The state’s mask mandate, enacted in July, will now apply to all 56 Montana counties, regardless of the number of active cases in a county. Under the original order, any county with at least four active cases was subject to the order. Only two counties, Meagher and Treasure, reported fewer than four active cases as of Tuesday.
The new orders don’t apply to places of worship, which continue to have gathering limits of 50 or fewer if social distancing is practiced, and schools, according to a statement released by Bullock’s office shortly after the press conference.
The new orders take effect on Friday, Nov. 20. Bullock said there was no set date to repeal the new orders or any set metrics that would trigger the orders’ expiration.

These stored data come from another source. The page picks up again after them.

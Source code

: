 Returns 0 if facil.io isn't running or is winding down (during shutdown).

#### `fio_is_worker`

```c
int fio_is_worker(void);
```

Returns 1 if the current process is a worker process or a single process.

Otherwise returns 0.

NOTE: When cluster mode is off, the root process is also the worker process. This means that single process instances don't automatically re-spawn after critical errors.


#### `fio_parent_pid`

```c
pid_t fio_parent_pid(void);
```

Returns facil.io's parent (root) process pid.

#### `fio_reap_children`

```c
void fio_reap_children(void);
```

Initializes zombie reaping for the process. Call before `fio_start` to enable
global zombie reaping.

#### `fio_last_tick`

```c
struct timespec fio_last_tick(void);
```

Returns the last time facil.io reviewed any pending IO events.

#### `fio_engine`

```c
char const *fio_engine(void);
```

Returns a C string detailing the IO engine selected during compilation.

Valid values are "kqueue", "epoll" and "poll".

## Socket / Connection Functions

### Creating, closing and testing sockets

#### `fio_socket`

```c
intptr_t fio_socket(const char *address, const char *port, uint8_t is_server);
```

“We must find a way to make it through these coming winter months. We need all Montanans to recognize that there is widespread community transmission, and your risk of becoming infected with the virus increases the more you engage in gatherings of any kind,” Bullock’s statement said. “We all have to collectively recognize that this virus won’t stop spreading through our communities on its own. If we come together and follow the restrictions, we can curb some of the spread we are seeing.”

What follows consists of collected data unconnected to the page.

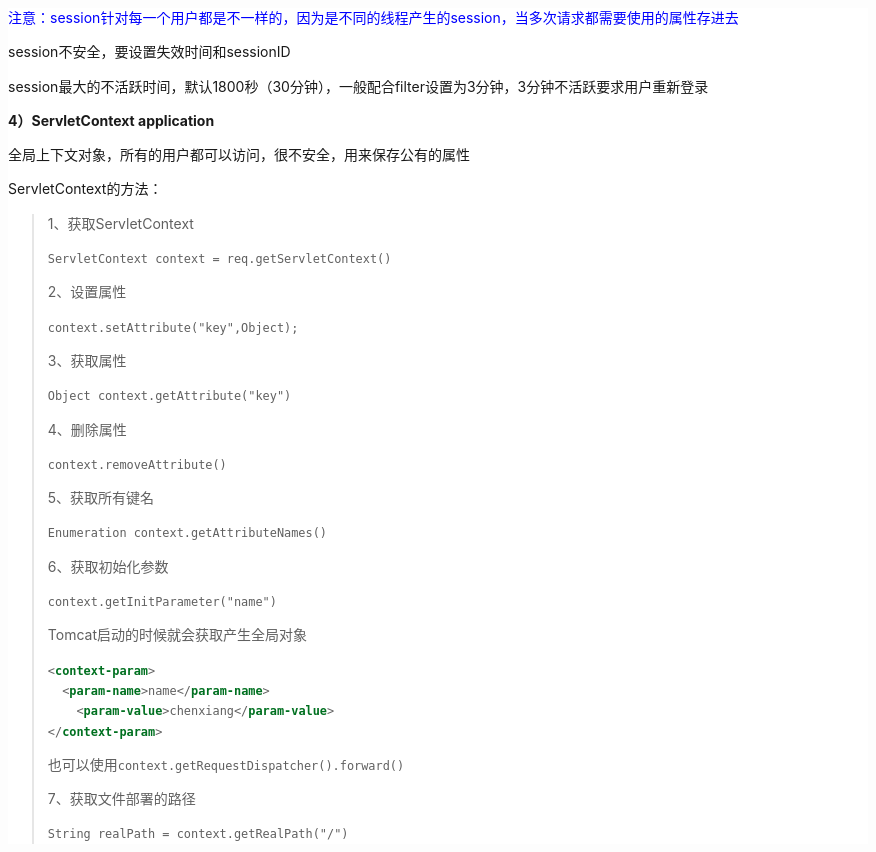 

<font color="blue">注意：session针对每一个用户都是不一样的，因为是不同的线程产生的session，当多次请求都需要使用的属性存进去</font>

session不安全，要设置失效时间和sessionID

session最大的不活跃时间，默认1800秒（30分钟），一般配合filter设置为3分钟，3分钟不活跃要求用户重新登录



**4）ServletContext	application**

全局上下文对象，所有的用户都可以访问，很不安全，用来保存公有的属性

ServletContext的方法：

> 1、获取ServletContext
>
> `ServletContext context = req.getServletContext()`
>
> 2、设置属性
>
> `context.setAttribute("key",Object);`
>
> 3、获取属性
>
> `Object context.getAttribute("key")`
>
> 4、删除属性
>
> `context.removeAttribute()`
>
> 5、获取所有键名
>
> `Enumeration context.getAttributeNames()`
>
> 6、获取初始化参数
>
> `context.getInitParameter("name")`
>
> Tomcat启动的时候就会获取产生全局对象
>
> ```xml
> <context-param>
> 	<param-name>name</param-name>
>     <param-value>chenxiang</param-value>
> </context-param>
> ```
>
> 也可以使用`context.getRequestDispatcher().forward()`
>
> 7、获取文件部署的路径
>
> `String realPath = context.getRealPath("/")`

On Tuesday, the state reported 1,500 new COVID-19 cases, bringing the total number of infections since March to about 49,400, with 543 deaths attributed to the illness, according to state data.
Bullock said he’s encouraged by recent developments in vaccine development, but that widespread vaccine availability in Montana is still a distant prospect.
The continued rise in new cases, he said, coupled with stresses on the state’s health care system — including shortages of workers and hospital beds— prompted the new actions, which follow recent weeks in which Bullock has been reluctant to implement additional public health orders.
“These are decisions that I don’t take lightly, yet they are a necessity,” he said, adding that he recognizes that most Montanans are sick of living with the virus. “We want to keep our businesses open. And the best way to keep our businesses and our communities open are to further limit community spread that we’re seeing.”
Bullock also said that businesses could be compensated for the likely loss of revenue due to the new directives. He said the state would make an additional $75 million in federal coronavirus relief funding available as grants to businesses that have already received stabilization money from the state. Any business accepting the additional money would have to agree to enforce and follow all public health mandates, he said.
Montanans unemployed or partially unemployed due to business disruptions caused by the pandemic will also be eligible for an extra $200 weekly in unemployment benefits for four weeks starting Nov. 28. The new allocations mean the state has spent or allocated most of the $1.25 billion in relief funds given to the state by the federal government, Bullock said, adding that Congress should pass additional legislation to provide more relief money to states and others affected by the pandemic. “We know the needs of Montana business families — the needs that they have are greater than what we can give them with the remaining state coronavirus relief funds. And the needs will be even greater next year,” he said. “We need all partners to be engaged, especially at the federal level.”